=== DATA PROVIDED ===
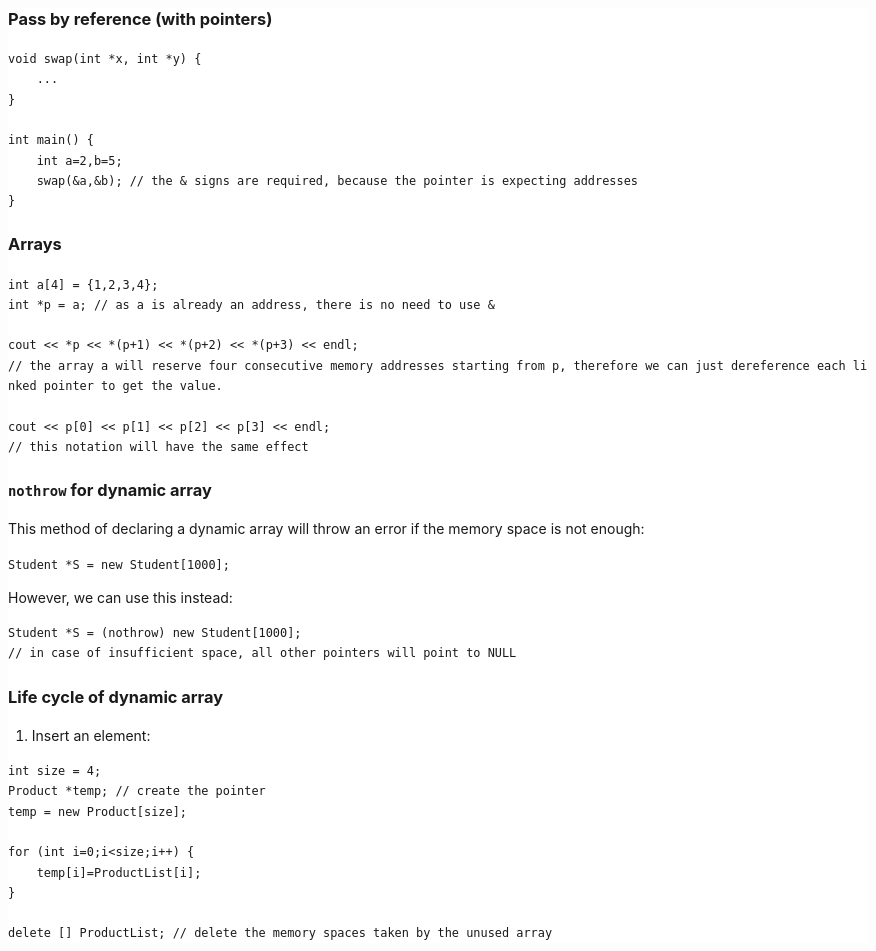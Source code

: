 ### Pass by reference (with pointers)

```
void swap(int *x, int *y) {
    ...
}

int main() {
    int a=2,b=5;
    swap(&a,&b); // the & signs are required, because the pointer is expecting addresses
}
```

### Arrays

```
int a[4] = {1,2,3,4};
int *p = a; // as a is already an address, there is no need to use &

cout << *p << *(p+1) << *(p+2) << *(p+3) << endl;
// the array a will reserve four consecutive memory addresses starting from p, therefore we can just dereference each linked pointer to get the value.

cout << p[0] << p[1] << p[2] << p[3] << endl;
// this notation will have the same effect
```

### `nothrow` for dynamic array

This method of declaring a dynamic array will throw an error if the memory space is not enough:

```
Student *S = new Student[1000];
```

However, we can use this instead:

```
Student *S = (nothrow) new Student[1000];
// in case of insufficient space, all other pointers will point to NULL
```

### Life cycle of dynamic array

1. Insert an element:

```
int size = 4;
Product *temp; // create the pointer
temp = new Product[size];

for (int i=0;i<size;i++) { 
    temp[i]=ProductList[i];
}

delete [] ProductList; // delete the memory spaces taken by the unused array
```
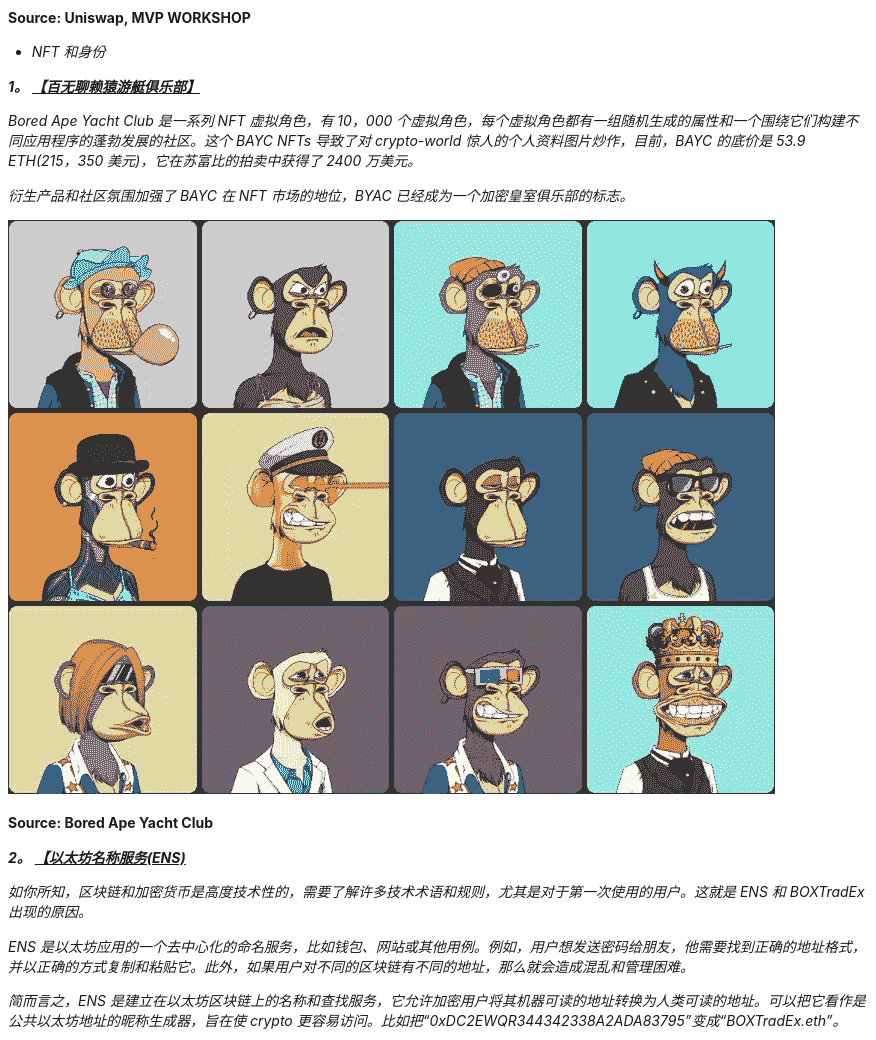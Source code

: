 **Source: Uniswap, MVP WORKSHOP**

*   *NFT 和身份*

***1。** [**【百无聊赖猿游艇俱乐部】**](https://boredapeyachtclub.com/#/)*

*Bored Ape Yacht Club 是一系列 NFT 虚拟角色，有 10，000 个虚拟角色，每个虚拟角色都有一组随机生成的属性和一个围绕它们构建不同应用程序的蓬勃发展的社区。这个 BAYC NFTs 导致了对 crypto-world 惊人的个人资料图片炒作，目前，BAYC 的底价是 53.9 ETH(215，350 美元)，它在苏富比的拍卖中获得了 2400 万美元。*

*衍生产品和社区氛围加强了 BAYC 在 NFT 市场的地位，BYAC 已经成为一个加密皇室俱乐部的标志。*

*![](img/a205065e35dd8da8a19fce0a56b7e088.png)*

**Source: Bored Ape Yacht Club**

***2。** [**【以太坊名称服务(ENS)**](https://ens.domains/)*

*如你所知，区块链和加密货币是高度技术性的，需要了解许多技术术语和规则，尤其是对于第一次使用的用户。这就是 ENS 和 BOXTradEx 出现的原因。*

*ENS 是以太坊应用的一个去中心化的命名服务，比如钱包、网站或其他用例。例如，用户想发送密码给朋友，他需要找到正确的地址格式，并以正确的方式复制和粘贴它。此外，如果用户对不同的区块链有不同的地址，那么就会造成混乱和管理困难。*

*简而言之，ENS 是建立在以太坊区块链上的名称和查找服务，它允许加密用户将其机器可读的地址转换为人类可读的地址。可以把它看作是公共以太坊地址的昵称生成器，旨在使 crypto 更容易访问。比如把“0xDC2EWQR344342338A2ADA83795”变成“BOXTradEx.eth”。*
===
§ WHAT IS REQUIRED
The records above should be retyped in full and exactly; omit the pictures.

§ OUTPUT OF THE TASK
Source code

: ### Pass by reference (with pointers)

```
void swap(int *x, int *y) {
    ...
}

int main() {
    int a=2,b=5;
    swap(&a,&b); // the & signs are required, because the pointer is expecting addresses
}
```

### Arrays

```
int a[4] = {1,2,3,4};
int *p = a; // as a is already an address, there is no need to use &

cout << *p << *(p+1) << *(p+2) << *(p+3) << endl;
// the array a will reserve four consecutive memory addresses starting from p, therefore we can just dereference each linked pointer to get the value.

cout << p[0] << p[1] << p[2] << p[3] << endl;
// this notation will have the same effect
```

### `nothrow` for dynamic array

This method of declaring a dynamic array will throw an error if the memory space is not enough:

```
Student *S = new Student[1000];
```

However, we can use this instead:

```
Student *S = (nothrow) new Student[1000];
// in case of insufficient space, all other pointers will point to NULL
```

### Life cycle of dynamic array

1. Insert an element:

```
int size = 4;
Product *temp; // create the pointer
temp = new Product[size];

for (int i=0;i<size;i++) { 
    temp[i]=ProductList[i];
}

delete [] ProductList; // delete the memory spaces taken by the unused array
```
Source code

: **Source: Uniswap, MVP WORKSHOP**

*   *NFT 和身份*

***1。** [**【百无聊赖猿游艇俱乐部】**](https://boredapeyachtclub.com/#/)*

*Bored Ape Yacht Club 是一系列 NFT 虚拟角色，有 10，000 个虚拟角色，每个虚拟角色都有一组随机生成的属性和一个围绕它们构建不同应用程序的蓬勃发展的社区。这个 BAYC NFTs 导致了对 crypto-world 惊人的个人资料图片炒作，目前，BAYC 的底价是 53.9 ETH(215，350 美元)，它在苏富比的拍卖中获得了 2400 万美元。*

*衍生产品和社区氛围加强了 BAYC 在 NFT 市场的地位，BYAC 已经成为一个加密皇室俱乐部的标志。*

*![](img/a205065e35dd8da8a19fce0a56b7e088.png)*

**Source: Bored Ape Yacht Club**

***2。** [**【以太坊名称服务(ENS)**](https://ens.domains/)*

*如你所知，区块链和加密货币是高度技术性的，需要了解许多技术术语和规则，尤其是对于第一次使用的用户。这就是 ENS 和 BOXTradEx 出现的原因。*

*ENS 是以太坊应用的一个去中心化的命名服务，比如钱包、网站或其他用例。例如，用户想发送密码给朋友，他需要找到正确的地址格式，并以正确的方式复制和粘贴它。此外，如果用户对不同的区块链有不同的地址，那么就会造成混乱和管理困难。*

*简而言之，ENS 是建立在以太坊区块链上的名称和查找服务，它允许加密用户将其机器可读的地址转换为人类可读的地址。可以把它看作是公共以太坊地址的昵称生成器，旨在使 crypto 更容易访问。比如把“0xDC2EWQR344342338A2ADA83795”变成“BOXTradEx.eth”。*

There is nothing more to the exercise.